No son tantas las prácticas y creencias con tanta capacidad de generalización –jamás absoluta: también somos y podemos ser veganos y veganas–, y para encontrarlas tenemos que sortear la trampa del porteñocentrismo: sin ir más lejos, el narcisismo es una potestad fundamentalmente porteña, antes que un rasgo nacional. No “somos” generosos y solidarios; no “somos” desmedidamente pasionales; no “somos” inevitablemente charlatanes. Sí “somos” más afectuosos que otras sociedades –seguramente por el peso de la herencia italiana, que organizó el recurso reiterado del beso (incluso entre los hombres) y un régimen de distancia social más estrecha que la germánica. Esas prácticas y creencias no tienen nada que ver con lo genético –otra trampa de la generalización fácil y el error conceptual, “llevarlo en la sangre”– y sí con la historia cultural. Por ejemplo, nuestra predilección por la sociabilidad pública, por la ocupación de la calle, festiva o revoltosa; y particularmente, por la manifestación y la protesta, derivadas de una experiencia histórica concreta que demuestra que la ocupación callejera es mucho más eficaz que la agitación en las redes sociales.

No es por casualidad que concluya con estas tres zonas gravemente afectadas por la pandemia: el asado como ritual, la distancia entre los cuerpos y la ocupación de la calle. Lo que la conversación social parece extrañar es el abrazo, el beso, el asado compartido con amigos y amigas, el espacio público ocupado por la fiesta o por la protesta.

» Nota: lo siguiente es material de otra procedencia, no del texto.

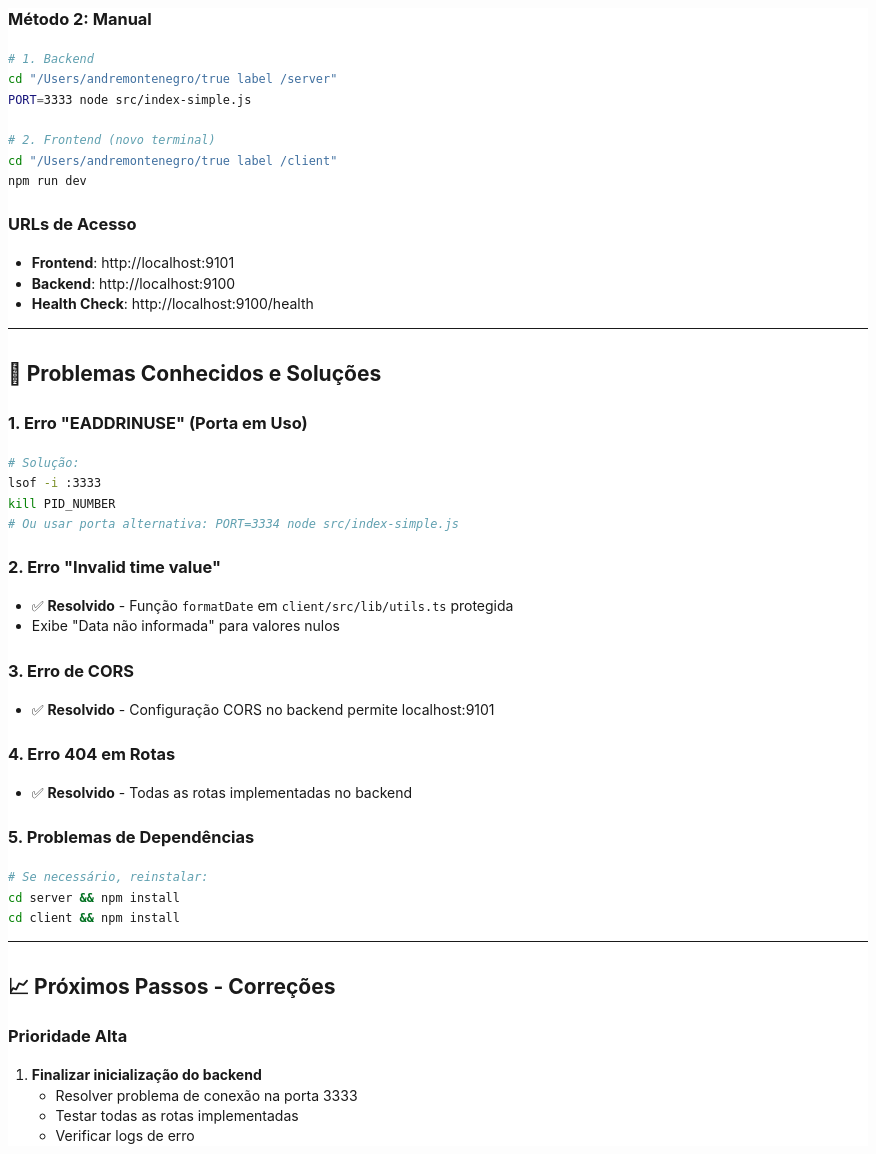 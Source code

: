 ### **Método 2: Manual**
```bash
# 1. Backend
cd "/Users/andremontenegro/true label /server"
PORT=3333 node src/index-simple.js

# 2. Frontend (novo terminal)
cd "/Users/andremontenegro/true label /client"
npm run dev
```

### **URLs de Acesso**
- **Frontend**: http://localhost:9101
- **Backend**: http://localhost:9100
- **Health Check**: http://localhost:9100/health

---

## 🐛 **Problemas Conhecidos e Soluções**

### **1. Erro "EADDRINUSE" (Porta em Uso)**
```bash
# Solução:
lsof -i :3333
kill PID_NUMBER
# Ou usar porta alternativa: PORT=3334 node src/index-simple.js
```

### **2. Erro "Invalid time value"**
- ✅ **Resolvido** - Função `formatDate` em `client/src/lib/utils.ts` protegida
- Exibe "Data não informada" para valores nulos

### **3. Erro de CORS**
- ✅ **Resolvido** - Configuração CORS no backend permite localhost:9101

### **4. Erro 404 em Rotas**
- ✅ **Resolvido** - Todas as rotas implementadas no backend

### **5. Problemas de Dependências**
```bash
# Se necessário, reinstalar:
cd server && npm install
cd client && npm install
```

---

## 📈 **Próximos Passos - Correções**

### **Prioridade Alta**
1. **Finalizar inicialização do backend**
   - Resolver problema de conexão na porta 3333
   - Testar todas as rotas implementadas
   - Verificar logs de erro
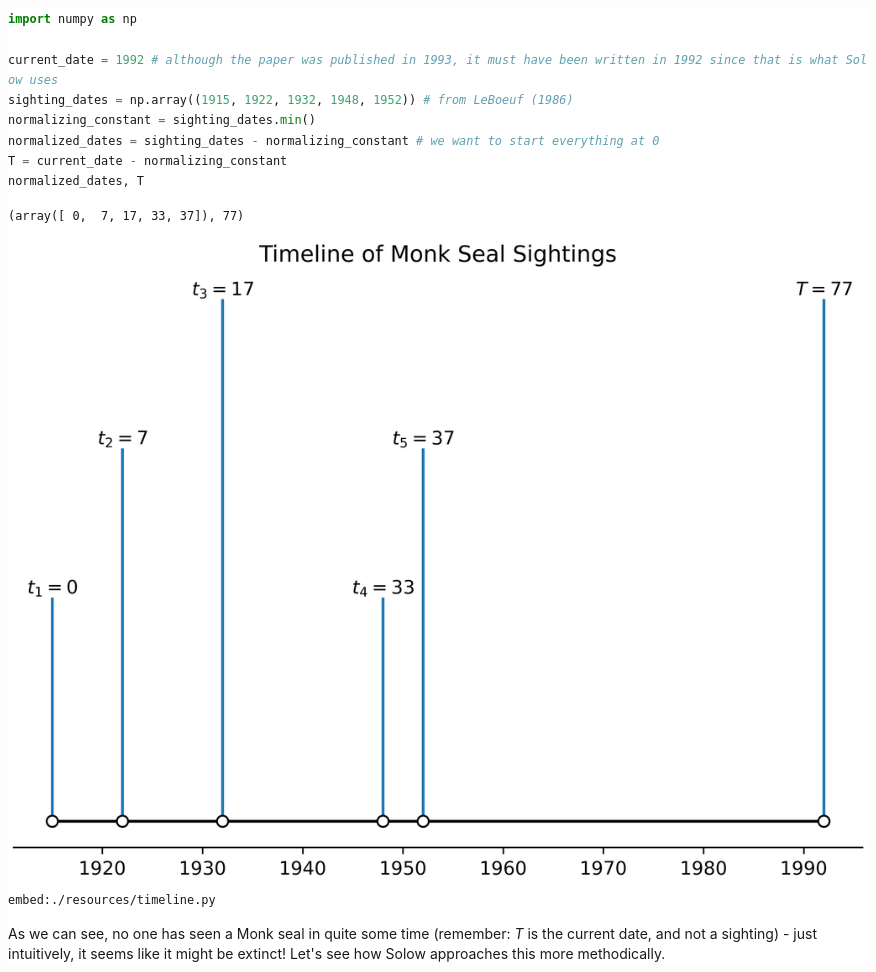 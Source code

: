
 ```python
import numpy as np

current_date = 1992 # although the paper was published in 1993, it must have been written in 1992 since that is what Solow uses
sighting_dates = np.array((1915, 1922, 1932, 1948, 1952)) # from LeBoeuf (1986)
normalizing_constant = sighting_dates.min()
normalized_dates = sighting_dates - normalizing_constant # we want to start everything at 0
T = current_date - normalizing_constant
normalized_dates, T
```

    (array([ 0,  7, 17, 33, 37]), 77)

![Timeline of Monk seal sightings](./resources/timeline.png)
`embed:./resources/timeline.py`

As we can see, no one has seen a Monk seal in quite some time (remember: $T$ is the current date, and not a sighting) - just intuitively, it seems like it might be extinct! Let's see how Solow approaches this more methodically.
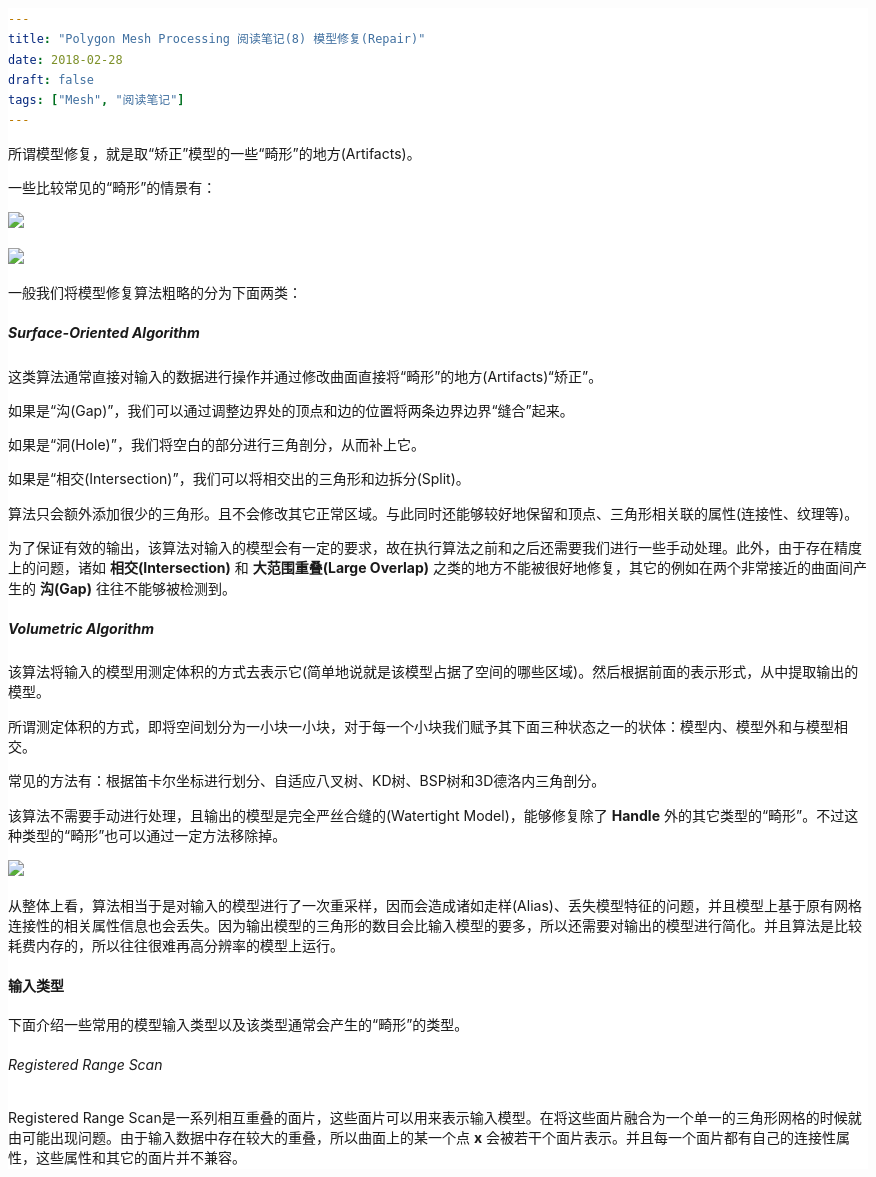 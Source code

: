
 ```yaml
---
title: "Polygon Mesh Processing 阅读笔记(8) 模型修复(Repair)"
date: 2018-02-28
draft: false
tags: ["Mesh", "阅读笔记"]
---
```



所谓模型修复，就是取“矫正”模型的一些“畸形”的地方(Artifacts)。

一些比较常见的“畸形”的情景有：

![](http://upload-images.jianshu.io/upload_images/6808438-0aa9d79cb35f86e2.png?imageMogr2/auto-orient/strip%7CimageView2/2/w/1240)

![](http://upload-images.jianshu.io/upload_images/6808438-d017e5dc768f4b42.png?imageMogr2/auto-orient/strip%7CimageView2/2/w/1240)

一般我们将模型修复算法粗略的分为下面两类：

##### Surface-Oriented Algorithm

这类算法通常直接对输入的数据进行操作并通过修改曲面直接将“畸形”的地方(Artifacts)“矫正”。

如果是“沟(Gap)”，我们可以通过调整边界处的顶点和边的位置将两条边界边界“缝合”起来。

如果是“洞(Hole)”，我们将空白的部分进行三角剖分，从而补上它。

如果是“相交(Intersection)”，我们可以将相交出的三角形和边拆分(Split)。

算法只会额外添加很少的三角形。且不会修改其它正常区域。与此同时还能够较好地保留和顶点、三角形相关联的属性(连接性、纹理等)。

为了保证有效的输出，该算法对输入的模型会有一定的要求，故在执行算法之前和之后还需要我们进行一些手动处理。此外，由于存在精度上的问题，诸如 **相交(Intersection)** 和 **大范围重叠(Large Overlap)** 之类的地方不能被很好地修复，其它的例如在两个非常接近的曲面间产生的 **沟(Gap)** 往往不能够被检测到。

##### Volumetric Algorithm

该算法将输入的模型用测定体积的方式去表示它(简单地说就是该模型占据了空间的哪些区域)。然后根据前面的表示形式，从中提取输出的模型。

所谓测定体积的方式，即将空间划分为一小块一小块，对于每一个小块我们赋予其下面三种状态之一的状体：模型内、模型外和与模型相交。

常见的方法有：根据笛卡尔坐标进行划分、自适应八叉树、KD树、BSP树和3D德洛内三角剖分。

该算法不需要手动进行处理，且输出的模型是完全严丝合缝的(Watertight Model)，能够修复除了 **Handle** 外的其它类型的“畸形”。不过这种类型的“畸形”也可以通过一定方法移除掉。

![](http://upload-images.jianshu.io/upload_images/6808438-b3faac8636b281d5.png?imageMogr2/auto-orient/strip%7CimageView2/2/w/1240)

从整体上看，算法相当于是对输入的模型进行了一次重采样，因而会造成诸如走样(Alias)、丢失模型特征的问题，并且模型上基于原有网格连接性的相关属性信息也会丢失。因为输出模型的三角形的数目会比输入模型的要多，所以还需要对输出的模型进行简化。并且算法是比较耗费内存的，所以往往很难再高分辨率的模型上运行。

#### 输入类型

下面介绍一些常用的模型输入类型以及该类型通常会产生的“畸形”的类型。

###### Registered Range Scan

Registered Range Scan是一系列相互重叠的面片，这些面片可以用来表示输入模型。在将这些面片融合为一个单一的三角形网格的时候就由可能出现问题。由于输入数据中存在较大的重叠，所以曲面上的某一个点 **x** 会被若干个面片表示。并且每一个面片都有自己的连接性属性，这些属性和其它的面片并不兼容。
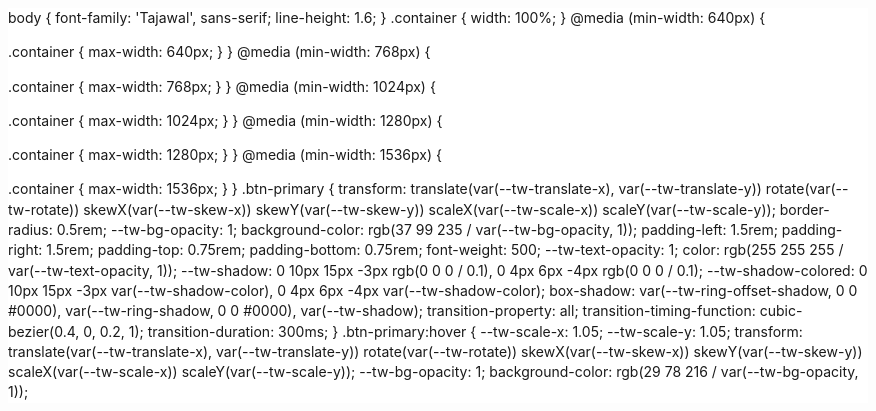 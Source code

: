   body {
    font-family: 'Tajawal', sans-serif;
    line-height: 1.6;
  }
.container {
  width: 100%;
}
@media (min-width: 640px) {

  .container {
    max-width: 640px;
  }
}
@media (min-width: 768px) {

  .container {
    max-width: 768px;
  }
}
@media (min-width: 1024px) {

  .container {
    max-width: 1024px;
  }
}
@media (min-width: 1280px) {

  .container {
    max-width: 1280px;
  }
}
@media (min-width: 1536px) {

  .container {
    max-width: 1536px;
  }
}
.btn-primary {
  transform: translate(var(--tw-translate-x), var(--tw-translate-y)) rotate(var(--tw-rotate)) skewX(var(--tw-skew-x)) skewY(var(--tw-skew-y)) scaleX(var(--tw-scale-x)) scaleY(var(--tw-scale-y));
  border-radius: 0.5rem;
  --tw-bg-opacity: 1;
  background-color: rgb(37 99 235 / var(--tw-bg-opacity, 1));
  padding-left: 1.5rem;
  padding-right: 1.5rem;
  padding-top: 0.75rem;
  padding-bottom: 0.75rem;
  font-weight: 500;
  --tw-text-opacity: 1;
  color: rgb(255 255 255 / var(--tw-text-opacity, 1));
  --tw-shadow: 0 10px 15px -3px rgb(0 0 0 / 0.1), 0 4px 6px -4px rgb(0 0 0 / 0.1);
  --tw-shadow-colored: 0 10px 15px -3px var(--tw-shadow-color), 0 4px 6px -4px var(--tw-shadow-color);
  box-shadow: var(--tw-ring-offset-shadow, 0 0 #0000), var(--tw-ring-shadow, 0 0 #0000), var(--tw-shadow);
  transition-property: all;
  transition-timing-function: cubic-bezier(0.4, 0, 0.2, 1);
  transition-duration: 300ms;
}
.btn-primary:hover {
  --tw-scale-x: 1.05;
  --tw-scale-y: 1.05;
  transform: translate(var(--tw-translate-x), var(--tw-translate-y)) rotate(var(--tw-rotate)) skewX(var(--tw-skew-x)) skewY(var(--tw-skew-y)) scaleX(var(--tw-scale-x)) scaleY(var(--tw-scale-y));
  --tw-bg-opacity: 1;
  background-color: rgb(29 78 216 / var(--tw-bg-opacity, 1));
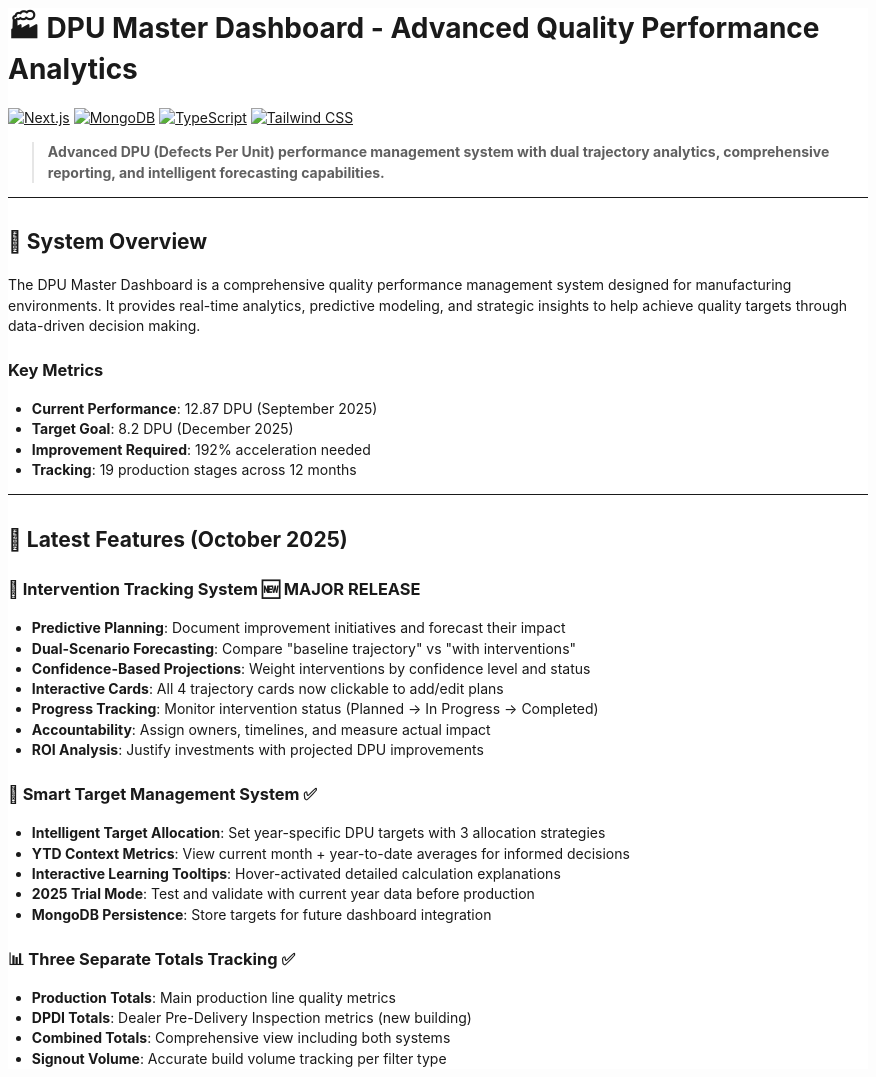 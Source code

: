 # 🏭 DPU Master Dashboard - Advanced Quality Performance Analytics

[![Next.js](https://img.shields.io/badge/Next.js-15.5.3-black)](https://nextjs.org/)
[![MongoDB](https://img.shields.io/badge/MongoDB-7.0-green)](https://mongodb.com/)
[![TypeScript](https://img.shields.io/badge/TypeScript-5.0-blue)](https://typescriptlang.org/)
[![Tailwind CSS](https://img.shields.io/badge/Tailwind-3.0-cyan)](https://tailwindcss.com/)

> **Advanced DPU (Defects Per Unit) performance management system with dual trajectory analytics, comprehensive reporting, and intelligent forecasting capabilities.**

---

## 🎯 **System Overview**

The DPU Master Dashboard is a comprehensive quality performance management system designed for manufacturing environments. It provides real-time analytics, predictive modeling, and strategic insights to help achieve quality targets through data-driven decision making.

### **Key Metrics**
- **Current Performance**: 12.87 DPU (September 2025)
- **Target Goal**: 8.2 DPU (December 2025)
- **Improvement Required**: 192% acceleration needed
- **Tracking**: 19 production stages across 12 months

---

## 🎯 **Latest Features (October 2025)**

### 🎯 **Intervention Tracking System** 🆕 **MAJOR RELEASE**
- **Predictive Planning**: Document improvement initiatives and forecast their impact
- **Dual-Scenario Forecasting**: Compare "baseline trajectory" vs "with interventions"
- **Confidence-Based Projections**: Weight interventions by confidence level and status
- **Interactive Cards**: All 4 trajectory cards now clickable to add/edit plans
- **Progress Tracking**: Monitor intervention status (Planned → In Progress → Completed)
- **Accountability**: Assign owners, timelines, and measure actual impact
- **ROI Analysis**: Justify investments with projected DPU improvements

### 🎯 **Smart Target Management System** ✅
- **Intelligent Target Allocation**: Set year-specific DPU targets with 3 allocation strategies
- **YTD Context Metrics**: View current month + year-to-date averages for informed decisions
- **Interactive Learning Tooltips**: Hover-activated detailed calculation explanations
- **2025 Trial Mode**: Test and validate with current year data before production
- **MongoDB Persistence**: Store targets for future dashboard integration

### 📊 **Three Separate Totals Tracking** ✅
- **Production Totals**: Main production line quality metrics
- **DPDI Totals**: Dealer Pre-Delivery Inspection metrics (new building)
- **Combined Totals**: Comprehensive view including both systems
- **Signout Volume**: Accurate build volume tracking per filter type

Esas son las prácticas comunitarias más afectadas por el aislamiento y seguramente las más añoradas; es posible que esa nostalgia demuestre su carácter de rasgo de identidad, de alguna “argentinidad”, al fin y al cabo. No está mal: si “somos” algo, y ese algo es afecto, proximidad, la comida como ritual (incluso, el asado vegetariano) y espacio público, la “argentinidad” deja de ser una carga pesada, porteña y narcisista, futbolera. Es algo mucho mejor: más cálido, más amplio, más plural, menos metafísico, menos machista –evadiendo ese mandato según el cual la identidad nacional la definen los tipos, aquí, allá y en todas partes, nuevamente. Si estas hipótesis son correctas, la pandemia sólo produce suspensión: no creo que nos volvamos muy suecos post-coronavirus (e incluso ellos deberán dejar de estrechar sus manos por un tiempo). Volveremos, mejores y mejoras, a matarnos a besos y abrazos.

Y sin embargo, algo muy malo nos ha ocurrido en estos años si no añoramos otra práctica, otra “argentinidad”, que en alguna época fue motivo de orgullo: el pleno empleo. Francamente, mucho más necesario para una “argentinidad” plena y democrática que nuestros abrazos, nuestros besos y nuestros asados.

* Pablo Alabarces es sociólogo. Entre sus libros se cuentan Héroes, machos y patriotas. El fútbol entre la violencia y los medios y Crónicas del aguante. Fútbol, violencia y política.